In 1917, a small Massachusetts-based footwear company called Converse Rubber Shoe Company introduced an athletic shoe. Unsurprisingly, given the company’s name, the sneaker that founder Marquis Mills Converse created – called the “Non-Skid” – consisted of a rubber sole, crafted from his proprietary “light gravity compound.” Thanks to the court-friendly nature of its signature shoe sole, as well as an early endorsement from professional basketball player Charles “Chuck” Taylor, Converse’s sneaker would become an in-demand offering among athletes, helping the company to amass more than 70 percent of the basketball shoe market by the 1960s.
At the outset, the “Non-Skid” sneakers were aimed at basketball players who wanted to “win,” according to a 1920 Converse advertisement, but the shoe – with its almost entirely unchanged vulcanized rubber sole, rubber toe cap, slim lace-up body, and signature All-Star patch – would ultimately attract a much larger pool of wearers. As the New York Times wrote almost 100 years after Converse first dreamt up its since re-branded Chuck Taylor All Star sneaker, “First came the athletes, then the greasers. Then came the nonconformists, the teenagers and finally the baby boomers.”
And do not forget the fashion pack. Brands, ranging from John Varvatos and Missoni to Comme des Garcons and Maison Martin Margiela, among many others, rushed to put their spin on Converse’s classic footwear offerings by way of large-scale collaborations.
Most famously, though, Elvis Priestley, James Dean, Kurt Cobain, Andy Warhol, and members of Led Zeppelin, The Beatles, The Sex Pistols, and The Ramones were just a few of the individuals who have been drawn to Converse’s simply-designed shoe style. In short: “The shoe manufacturer has sold its brand of cool and whiff of rebellion to generations of Americans” – and beyond, as the Times so aptly put it in 2014.
As of 2014, Converse had sold more than 1 billion pairs of its Chuck Taylors. The now-Boston-headquartered company – which had flirted with its demise just over 10 years earlier – was a long way from its 2001 Chapter 11 bankruptcy filing. Thanks to a rescue – and extensive strategic revamp – courtesy of Nike, Converse went from bringing in just over $200 million in revenue in 2002 to generating nearly $2 billion in 2014, and the Chuck shoe style was responsible for the majority of those sales.
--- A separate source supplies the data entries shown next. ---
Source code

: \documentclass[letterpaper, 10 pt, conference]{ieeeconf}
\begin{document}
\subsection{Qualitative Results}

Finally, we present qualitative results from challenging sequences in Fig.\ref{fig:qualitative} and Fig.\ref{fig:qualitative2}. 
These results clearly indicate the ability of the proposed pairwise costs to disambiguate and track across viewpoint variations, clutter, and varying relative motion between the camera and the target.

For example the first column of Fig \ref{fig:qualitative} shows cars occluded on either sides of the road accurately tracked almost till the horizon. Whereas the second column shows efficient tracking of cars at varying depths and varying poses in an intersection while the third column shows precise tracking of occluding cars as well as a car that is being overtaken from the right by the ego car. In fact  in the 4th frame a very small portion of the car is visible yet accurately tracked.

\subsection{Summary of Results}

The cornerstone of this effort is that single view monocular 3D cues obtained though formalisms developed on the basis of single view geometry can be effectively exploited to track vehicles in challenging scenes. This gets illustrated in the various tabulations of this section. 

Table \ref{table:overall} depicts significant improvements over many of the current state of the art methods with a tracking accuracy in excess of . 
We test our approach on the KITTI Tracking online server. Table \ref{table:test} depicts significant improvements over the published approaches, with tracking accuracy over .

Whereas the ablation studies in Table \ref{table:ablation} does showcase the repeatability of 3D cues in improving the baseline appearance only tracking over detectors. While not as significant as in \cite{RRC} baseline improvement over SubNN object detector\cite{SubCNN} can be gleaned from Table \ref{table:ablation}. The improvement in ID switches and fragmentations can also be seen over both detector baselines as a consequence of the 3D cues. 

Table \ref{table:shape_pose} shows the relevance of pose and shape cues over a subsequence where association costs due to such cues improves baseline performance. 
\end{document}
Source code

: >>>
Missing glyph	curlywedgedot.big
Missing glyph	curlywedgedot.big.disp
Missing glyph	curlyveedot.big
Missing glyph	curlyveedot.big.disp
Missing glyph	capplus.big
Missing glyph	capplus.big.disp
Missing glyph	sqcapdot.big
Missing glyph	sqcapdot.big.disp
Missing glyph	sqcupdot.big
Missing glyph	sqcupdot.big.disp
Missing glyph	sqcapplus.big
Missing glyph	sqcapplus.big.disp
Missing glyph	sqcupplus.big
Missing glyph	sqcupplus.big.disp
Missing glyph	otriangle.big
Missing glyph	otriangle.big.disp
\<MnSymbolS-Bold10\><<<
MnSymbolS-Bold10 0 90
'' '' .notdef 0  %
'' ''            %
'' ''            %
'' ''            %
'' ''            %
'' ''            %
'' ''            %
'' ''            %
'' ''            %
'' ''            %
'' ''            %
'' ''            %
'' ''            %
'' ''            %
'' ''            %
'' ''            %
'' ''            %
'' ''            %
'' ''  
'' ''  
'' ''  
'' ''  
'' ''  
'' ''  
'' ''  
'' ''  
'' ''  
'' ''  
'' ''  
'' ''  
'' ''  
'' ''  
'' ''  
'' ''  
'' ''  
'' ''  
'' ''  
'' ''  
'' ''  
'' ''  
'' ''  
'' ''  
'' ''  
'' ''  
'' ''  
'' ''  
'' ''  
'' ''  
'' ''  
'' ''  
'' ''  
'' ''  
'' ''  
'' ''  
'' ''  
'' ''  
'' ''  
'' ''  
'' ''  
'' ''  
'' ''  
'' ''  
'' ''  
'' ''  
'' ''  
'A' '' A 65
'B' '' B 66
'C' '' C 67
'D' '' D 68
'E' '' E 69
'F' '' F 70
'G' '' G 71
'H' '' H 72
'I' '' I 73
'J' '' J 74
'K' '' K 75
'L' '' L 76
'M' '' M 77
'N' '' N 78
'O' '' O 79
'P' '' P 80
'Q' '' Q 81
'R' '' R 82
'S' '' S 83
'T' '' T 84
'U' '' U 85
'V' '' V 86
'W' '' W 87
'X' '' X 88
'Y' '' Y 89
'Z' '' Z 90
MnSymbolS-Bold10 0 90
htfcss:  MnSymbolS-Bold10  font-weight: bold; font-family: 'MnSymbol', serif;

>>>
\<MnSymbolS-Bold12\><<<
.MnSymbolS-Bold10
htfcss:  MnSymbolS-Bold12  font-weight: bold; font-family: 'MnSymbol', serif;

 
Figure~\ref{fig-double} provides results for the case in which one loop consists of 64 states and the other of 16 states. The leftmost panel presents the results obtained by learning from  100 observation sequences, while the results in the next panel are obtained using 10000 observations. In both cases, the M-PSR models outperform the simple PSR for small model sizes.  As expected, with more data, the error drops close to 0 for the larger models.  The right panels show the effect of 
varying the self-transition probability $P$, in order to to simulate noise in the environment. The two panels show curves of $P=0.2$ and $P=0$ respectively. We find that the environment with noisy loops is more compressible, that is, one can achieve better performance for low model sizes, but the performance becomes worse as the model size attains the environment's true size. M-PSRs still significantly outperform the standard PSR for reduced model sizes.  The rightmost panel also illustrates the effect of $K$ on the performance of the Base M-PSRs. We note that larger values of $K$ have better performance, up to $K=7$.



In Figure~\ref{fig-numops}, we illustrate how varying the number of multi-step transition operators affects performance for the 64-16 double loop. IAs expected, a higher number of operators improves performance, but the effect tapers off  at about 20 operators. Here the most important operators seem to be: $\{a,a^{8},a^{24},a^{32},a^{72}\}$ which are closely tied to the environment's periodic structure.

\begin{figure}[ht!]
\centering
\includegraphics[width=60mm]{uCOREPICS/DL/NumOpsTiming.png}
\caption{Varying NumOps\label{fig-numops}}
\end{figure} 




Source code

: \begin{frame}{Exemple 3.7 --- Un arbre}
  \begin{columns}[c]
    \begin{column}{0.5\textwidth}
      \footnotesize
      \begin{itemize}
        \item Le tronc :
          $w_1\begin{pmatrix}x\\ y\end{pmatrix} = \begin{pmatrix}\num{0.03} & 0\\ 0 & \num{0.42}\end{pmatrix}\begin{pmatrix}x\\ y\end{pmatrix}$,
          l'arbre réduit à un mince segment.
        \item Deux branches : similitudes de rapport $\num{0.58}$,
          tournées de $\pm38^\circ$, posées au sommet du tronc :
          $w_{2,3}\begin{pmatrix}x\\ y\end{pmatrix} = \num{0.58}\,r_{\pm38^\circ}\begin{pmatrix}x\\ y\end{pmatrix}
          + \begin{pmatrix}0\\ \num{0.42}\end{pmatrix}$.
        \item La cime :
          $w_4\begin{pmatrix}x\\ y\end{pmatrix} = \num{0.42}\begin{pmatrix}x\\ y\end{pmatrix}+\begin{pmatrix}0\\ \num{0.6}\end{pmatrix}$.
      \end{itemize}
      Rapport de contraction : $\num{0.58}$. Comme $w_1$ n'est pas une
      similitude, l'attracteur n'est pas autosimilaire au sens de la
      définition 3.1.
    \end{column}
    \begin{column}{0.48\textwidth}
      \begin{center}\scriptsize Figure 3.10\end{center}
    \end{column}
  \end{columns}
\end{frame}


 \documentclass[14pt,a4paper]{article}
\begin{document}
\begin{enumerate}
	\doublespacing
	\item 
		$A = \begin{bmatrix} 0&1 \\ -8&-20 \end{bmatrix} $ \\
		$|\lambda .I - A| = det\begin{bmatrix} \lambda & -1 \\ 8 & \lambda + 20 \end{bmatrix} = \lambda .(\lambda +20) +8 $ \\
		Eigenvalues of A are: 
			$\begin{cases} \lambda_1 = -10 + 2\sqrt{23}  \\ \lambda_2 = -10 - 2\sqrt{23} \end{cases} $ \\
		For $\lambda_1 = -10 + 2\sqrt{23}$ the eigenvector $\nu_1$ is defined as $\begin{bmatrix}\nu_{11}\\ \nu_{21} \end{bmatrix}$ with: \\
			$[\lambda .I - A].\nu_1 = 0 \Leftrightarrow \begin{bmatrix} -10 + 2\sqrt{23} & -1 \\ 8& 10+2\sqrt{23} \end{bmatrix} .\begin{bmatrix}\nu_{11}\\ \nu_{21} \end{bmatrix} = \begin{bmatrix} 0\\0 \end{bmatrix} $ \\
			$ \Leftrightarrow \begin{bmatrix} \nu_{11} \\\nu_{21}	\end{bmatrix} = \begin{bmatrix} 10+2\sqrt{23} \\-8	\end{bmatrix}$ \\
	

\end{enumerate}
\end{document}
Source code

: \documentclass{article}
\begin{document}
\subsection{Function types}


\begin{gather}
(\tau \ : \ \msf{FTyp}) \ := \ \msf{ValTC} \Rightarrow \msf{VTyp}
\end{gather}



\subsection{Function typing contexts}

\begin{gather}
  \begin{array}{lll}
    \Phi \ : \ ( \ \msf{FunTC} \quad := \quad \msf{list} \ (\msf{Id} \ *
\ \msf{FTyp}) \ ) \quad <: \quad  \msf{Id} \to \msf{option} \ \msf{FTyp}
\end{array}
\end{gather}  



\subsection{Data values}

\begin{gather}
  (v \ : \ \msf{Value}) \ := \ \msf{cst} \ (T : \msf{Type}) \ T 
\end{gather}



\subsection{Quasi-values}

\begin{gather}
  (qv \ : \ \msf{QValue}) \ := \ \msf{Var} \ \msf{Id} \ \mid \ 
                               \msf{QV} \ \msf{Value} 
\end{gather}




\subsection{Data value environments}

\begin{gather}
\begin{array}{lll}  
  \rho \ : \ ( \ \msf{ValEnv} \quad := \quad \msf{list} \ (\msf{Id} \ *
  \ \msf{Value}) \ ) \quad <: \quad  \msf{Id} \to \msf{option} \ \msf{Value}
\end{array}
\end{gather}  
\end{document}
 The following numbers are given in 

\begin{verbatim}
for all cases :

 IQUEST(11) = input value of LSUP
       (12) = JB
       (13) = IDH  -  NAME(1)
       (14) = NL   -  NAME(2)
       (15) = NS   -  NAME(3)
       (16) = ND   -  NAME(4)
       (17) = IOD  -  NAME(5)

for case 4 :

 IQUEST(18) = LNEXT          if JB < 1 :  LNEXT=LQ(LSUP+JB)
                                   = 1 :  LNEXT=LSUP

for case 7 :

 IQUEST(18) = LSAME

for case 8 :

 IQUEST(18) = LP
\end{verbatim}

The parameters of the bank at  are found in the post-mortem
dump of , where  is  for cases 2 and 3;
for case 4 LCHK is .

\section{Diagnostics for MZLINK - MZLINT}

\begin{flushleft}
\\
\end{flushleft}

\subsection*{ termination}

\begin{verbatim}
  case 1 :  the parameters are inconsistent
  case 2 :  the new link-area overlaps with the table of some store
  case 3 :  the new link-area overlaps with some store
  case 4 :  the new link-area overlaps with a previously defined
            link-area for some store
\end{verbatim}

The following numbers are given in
While Converse was busy growing at what has been characterized as a “breakneck pace” both on its home turf and internationally under Nike’s watch, it had reached its limit on one front. Tired of being the target of seemingly endless and truly uninterrupted copying, the brand made a bold move on an otherwise ordinary day in October 2014.
In a sweeping trademark crackdown, Converse name-checked 31 different brands and retailers, filing a whopping 22 different infringement lawsuits against the likes of Ralph Lauren, Tory Burch, H&M, Aldo, New Balance, Ed Hardy, FILA, and Wal-Mart, among others, for allegedly copying its then-106 year old staple Chuck Taylor shoe.
In each of those cases, all of which were filed in federal court in Brooklyn, New York, Converse alleged that the more than 2 dozen companies were “mass-producing, distributing or selling sneakers that knock off the look of [its] iconic Chuck Taylor.” They were running afoul of its trademark – or more specifically, trade dress – rights by replicating the various elements that make up the design of its Chuck Taylor sneakers, from the “distinctive” toe caps and toe bumpers to the striped midsoles.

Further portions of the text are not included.